Below are entries. Reproduce exactly the lines between the line holding "dif & M-SP & h3 & svmr" and the line holding "dif & M-SP & h4 & lasso", inclusive, and only those.

======== AVAILABLE DATA

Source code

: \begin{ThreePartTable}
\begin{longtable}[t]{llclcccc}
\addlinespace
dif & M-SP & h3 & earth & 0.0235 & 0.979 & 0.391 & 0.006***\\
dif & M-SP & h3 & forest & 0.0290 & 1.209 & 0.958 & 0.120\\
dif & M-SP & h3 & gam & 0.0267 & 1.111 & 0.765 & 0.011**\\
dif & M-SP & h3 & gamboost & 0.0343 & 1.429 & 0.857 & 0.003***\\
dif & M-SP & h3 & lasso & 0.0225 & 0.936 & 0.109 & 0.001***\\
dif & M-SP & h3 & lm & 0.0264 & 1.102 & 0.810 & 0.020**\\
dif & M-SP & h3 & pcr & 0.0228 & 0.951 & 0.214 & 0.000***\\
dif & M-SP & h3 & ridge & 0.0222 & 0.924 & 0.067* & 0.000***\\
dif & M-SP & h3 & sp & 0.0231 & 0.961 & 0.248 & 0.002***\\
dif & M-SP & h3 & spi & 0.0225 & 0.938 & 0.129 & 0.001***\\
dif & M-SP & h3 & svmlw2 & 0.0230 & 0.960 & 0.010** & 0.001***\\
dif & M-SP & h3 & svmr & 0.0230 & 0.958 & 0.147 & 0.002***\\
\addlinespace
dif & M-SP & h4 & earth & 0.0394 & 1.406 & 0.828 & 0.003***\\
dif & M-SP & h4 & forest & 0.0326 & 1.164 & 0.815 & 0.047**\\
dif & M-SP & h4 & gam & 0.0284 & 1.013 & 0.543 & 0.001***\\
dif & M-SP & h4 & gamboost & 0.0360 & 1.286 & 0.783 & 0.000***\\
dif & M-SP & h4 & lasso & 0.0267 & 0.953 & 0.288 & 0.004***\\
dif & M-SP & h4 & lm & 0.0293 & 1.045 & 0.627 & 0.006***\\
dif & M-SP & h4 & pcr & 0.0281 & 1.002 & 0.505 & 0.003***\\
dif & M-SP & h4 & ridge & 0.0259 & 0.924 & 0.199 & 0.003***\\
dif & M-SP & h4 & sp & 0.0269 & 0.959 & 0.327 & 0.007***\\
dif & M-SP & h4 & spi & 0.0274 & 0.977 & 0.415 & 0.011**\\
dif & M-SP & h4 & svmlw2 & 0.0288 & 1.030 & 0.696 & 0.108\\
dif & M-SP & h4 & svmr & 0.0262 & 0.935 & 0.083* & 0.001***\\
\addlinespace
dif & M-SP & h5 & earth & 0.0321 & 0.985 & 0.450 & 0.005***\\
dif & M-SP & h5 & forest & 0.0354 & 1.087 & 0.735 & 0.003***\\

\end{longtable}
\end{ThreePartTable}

================

» EXERCISE SOLUTION
dif & M-SP & h3 & svmr & 0.0230 & 0.958 & 0.147 & 0.002***\\
\addlinespace
dif & M-SP & h4 & earth & 0.0394 & 1.406 & 0.828 & 0.003***\\
dif & M-SP & h4 & forest & 0.0326 & 1.164 & 0.815 & 0.047**\\
dif & M-SP & h4 & gam & 0.0284 & 1.013 & 0.543 & 0.001***\\
dif & M-SP & h4 & gamboost & 0.0360 & 1.286 & 0.783 & 0.000***\\
dif & M-SP & h4 & lasso & 0.0267 & 0.953 & 0.288 & 0.004***\\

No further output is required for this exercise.